第5話 猫と私と、子供達と。

 今日も今日とてお嬢さんを撫でる。

 そのお美しい毛並み、艶やかな髭、楚々とした白足袋。

 そのどれもが彼女が淑女であることを訴えて来る。

 ごく平凡な雉柄に白毛もそれだけで煌々とした美猫様である。

 それに相応しいようにと、私は親愛なる隣人として節度を弁えマナーに則り、傍目仰々しいくらい紳士に振る舞っていた。

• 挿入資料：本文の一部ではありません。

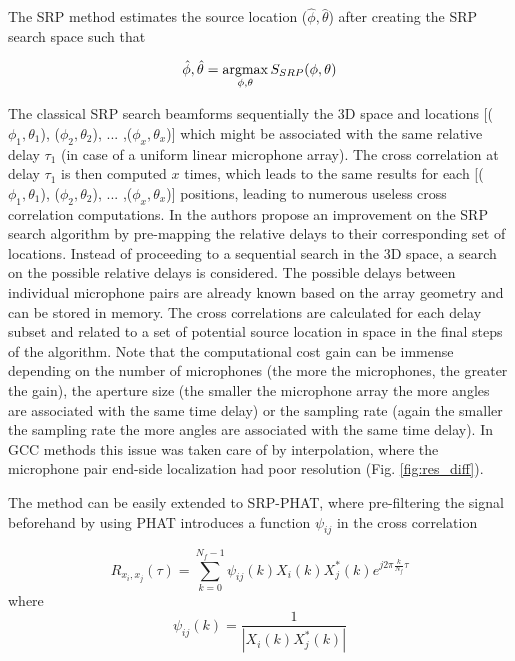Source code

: The SRP method estimates the source location ($\hat{\phi},\hat{\theta}$) after creating the SRP search space such that

\begin{equation}
    \hat{\phi},\hat{\theta}=\argmax_{\phi,\theta}S_{SRP}(\phi,\theta)
\end{equation}


The classical SRP search beamforms sequentially the 3D space and locations [($\phi_{1},\theta_{1}$), ($\phi_{2},\theta_{2}$), ... ,($\phi_{x},\theta_{x}$)] which might be associated with the same relative delay $\tau_{1}$ (in case of a uniform linear microphone array). The cross correlation at delay $\tau_{1}$ is then computed $x$ times, which leads to the same results for each [($\phi_{1},\theta_{1}$), ($\phi_{2},\theta_{2}$), ... ,($\phi_{x},\theta_{x}$)] positions, leading to numerous useless cross correlation computations. In \cite{dmochowski2007generalized} the authors propose an improvement on the SRP search algorithm by pre-mapping the relative delays to their corresponding set of locations. Instead of proceeding to a sequential search in the 3D space, a search on the possible relative delays is considered. The possible delays between individual microphone pairs are already known based on the array geometry and can be stored in memory. The cross correlations are calculated for each delay subset and related to a set of potential source location in space in the final steps of the algorithm. Note that the computational cost gain can be immense depending on the number of microphones (the more the microphones, the greater the gain), the aperture size (the smaller the microphone array the more angles are associated with the same time delay) or the sampling rate (again the smaller the sampling rate the more angles are associated with the same time delay). In GCC methods this issue was taken care of by interpolation, where the microphone pair end-side localization had poor resolution (Fig. \ref{fig:res_diff}). 

The method can be easily extended to SRP-PHAT, where pre-filtering the signal beforehand by using PHAT introduces a function $\psi_{ij}$ in the cross correlation

\begin{equation}
    R_{x_i,x_j}(\tau)= \sum\limits_{k=0}^{N_{f}-1}{\psi_{ij}(k) X_{i}(k)X_{j}^*(k)e^{j2\pi\frac{k}{N_{f}}\tau}}
\end{equation}
where
\begin{equation}
    \psi_{ij}(k) = \frac{1}{|{X_{i}(k)X_{j}^*(k)}|}
\end{equation}

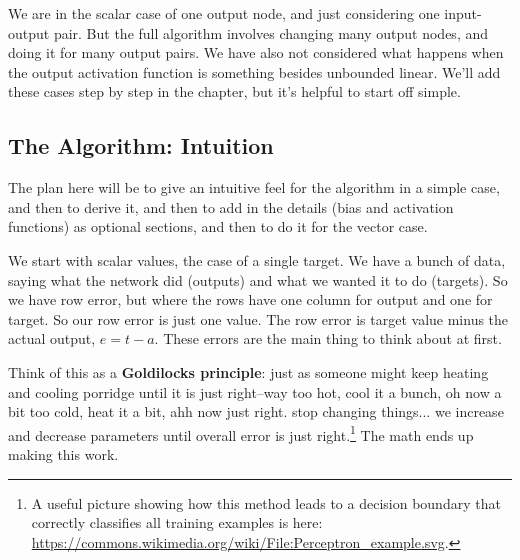 We are in the scalar case of one output node, and just considering one input-output pair. But the full algorithm involves changing many output nodes, and doing it for many output pairs.  We have also not considered what happens when the output activation function is something besides unbounded linear. We'll add these cases step by step in the chapter, but it's helpful to start off simple.


\subsection{The Algorithm: Intuition}

The plan here will be to give an intuitive feel for the algorithm in a simple case, and then to derive it, and then to add in the details (bias and activation functions) as optional sections, and then to do it for the vector case.

We start with scalar values, the case of a single target. We have a bunch of data, saying what the network did (outputs) and what we wanted it to do (targets). So we have row error, but where the rows have one column for output and one for target. So our row error is just one value. The row error is target value minus the actual output, $e = t-a$. These errors are the main thing to think about at first. 

Think of this as a  {\bf Goldilocks principle}: just as someone might keep heating and cooling porridge until it is just right--way too hot, cool it a bunch, oh now a bit too cold, heat it a bit, ahh now just right. stop changing things... we increase and decrease parameters until overall error is just right.\footnote{A useful picture showing how this method leads to a decision boundary that correctly classifies all training examples is here: \url{https://commons.wikimedia.org/wiki/File:Perceptron_example.svg}.} The math ends up making this work.

 

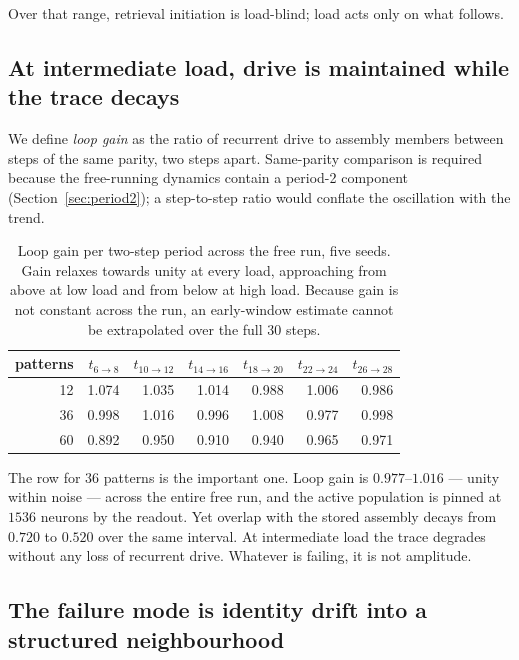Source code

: \documentclass[10pt,twocolumn,a4paper]{article}
\begin{document}
Over that range, retrieval initiation is load-blind; load acts only on what follows.

\subsection{At intermediate load, drive is maintained while the trace decays}
\label{sec:gain}

We define \emph{loop gain} as the ratio of recurrent drive to assembly members between
steps of the same parity, two steps apart. Same-parity comparison is required because the
free-running dynamics contain a period-2 component (Section~\ref{sec:period2}); a
step-to-step ratio would conflate the oscillation with the trend.

\begin{table}[!t]
\centering
\caption{Loop gain per two-step period across the free run, five seeds. Gain relaxes
towards unity at every load, approaching from above at low load and from below at high
load. Because gain is not constant across the run, an early-window estimate cannot be
extrapolated over the full $30$ steps.}
\label{tab:gaintraj}
\small
\begin{tabular}{rrrrrrr}
\toprule
patterns & $t_{6\to8}$ & $t_{10\to12}$ & $t_{14\to16}$ & $t_{18\to20}$ & $t_{22\to24}$ & $t_{26\to28}$ \\
\midrule
12 & 1.074 & 1.035 & 1.014 & 0.988 & 1.006 & 0.986 \\
36 & 0.998 & 1.016 & 0.996 & 1.008 & 0.977 & 0.998 \\
60 & 0.892 & 0.950 & 0.910 & 0.940 & 0.965 & 0.971 \\
\bottomrule
\end{tabular}
\end{table}

The row for $36$ patterns is the important one. Loop gain is $0.977$--$1.016$ --- unity
within noise --- across the entire free run, and the active population is pinned at $1536$
neurons by the readout. Yet overlap with the stored assembly decays from $0.720$ to
$0.520$ over the same interval. At intermediate load the trace degrades without any loss
of recurrent drive. Whatever is failing, it is not amplitude.

\subsection{The failure mode is identity drift into a structured neighbourhood}
\label{sec:drift}
\end{document}
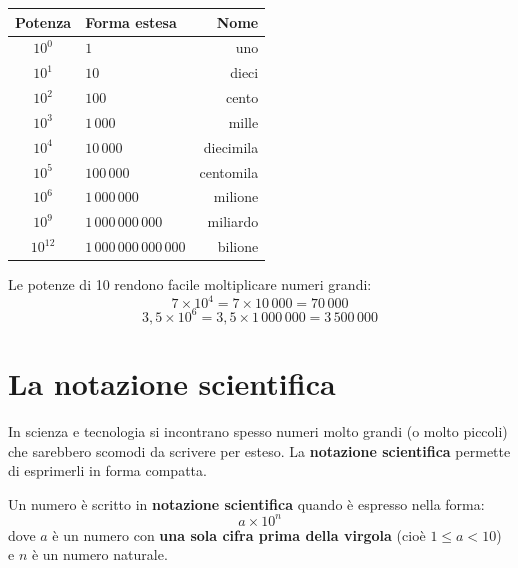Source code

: \begin{center}
  \begin{tabular}{@{} c l r @{}}
    \toprule
    \textbf{Potenza} & \textbf{Forma estesa}   & \textbf{Nome} \\
    \midrule
    $10^0$           & $1$                     & uno           \\
    $10^1$           & $10$                    & dieci         \\
    $10^2$           & $100$                   & cento         \\
    $10^3$           & $1\,000$                & mille         \\
    $10^4$           & $10\,000$               & diecimila     \\
    $10^5$           & $100\,000$              & centomila     \\
    $10^6$           & $1\,000\,000$           & milione       \\
    $10^9$           & $1\,000\,000\,000$      & miliardo      \\
    $10^{12}$        & $1\,000\,000\,000\,000$ & bilione       \\
    \bottomrule
  \end{tabular}
\end{center}

\begin{esempio}
  Le potenze di 10 rendono facile moltiplicare numeri grandi:
  \[
    7 \times 10^4 = 7 \times 10\,000 = 70\,000
  \]
  \[
    3{,}5 \times 10^6 = 3{,}5 \times 1\,000\,000 = 3\,500\,000
  \]
\end{esempio}

\section{La notazione scientifica}

In scienza e tecnologia si incontrano spesso numeri molto grandi (o molto piccoli)
che sarebbero scomodi da scrivere per esteso. La \textbf{notazione scientifica}
permette di esprimerli in forma compatta.

\begin{definizione}
  Un numero è scritto in \textbf{notazione scientifica} quando è espresso nella forma:
  \[
    a \times 10^n
  \]
  dove $a$ è un numero con \textbf{una sola cifra prima della virgola}
  (cioè $1 \leq a < 10$) e $n$ è un numero naturale.
\end{definizione}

 猫相手に何やってんの、と言われてしまうだろう。しかし、これが彼女と私の当たり前なのだ。

 指先一つで触れるのは、決して外歩きをする猫を汚物扱いしているのではない、これは列記とした、私とお嬢さんの蜜月的なやり取りなのだ。女性の手を取り手の甲にキスした後、エスコートし椅子まで着席して頂く――そんな紳士淑女の社交辞令のようなものだ。

 猫相手にバカバカしく思うかもしれないが、これがしっかり出来るとそうでないとでは雲泥の差であることは明白であろう。

 ましてや、そもそも気に喰わない相手には挨拶自体させないということも加味してみて欲しい。

 え? ただの下僕に成り下がっていやしないかって? いやいや、ただの健全なお付き合いという奴だよこれは、私とてお嬢さんとここまでの仲になるには忍耐に忍耐を重ねたのだ。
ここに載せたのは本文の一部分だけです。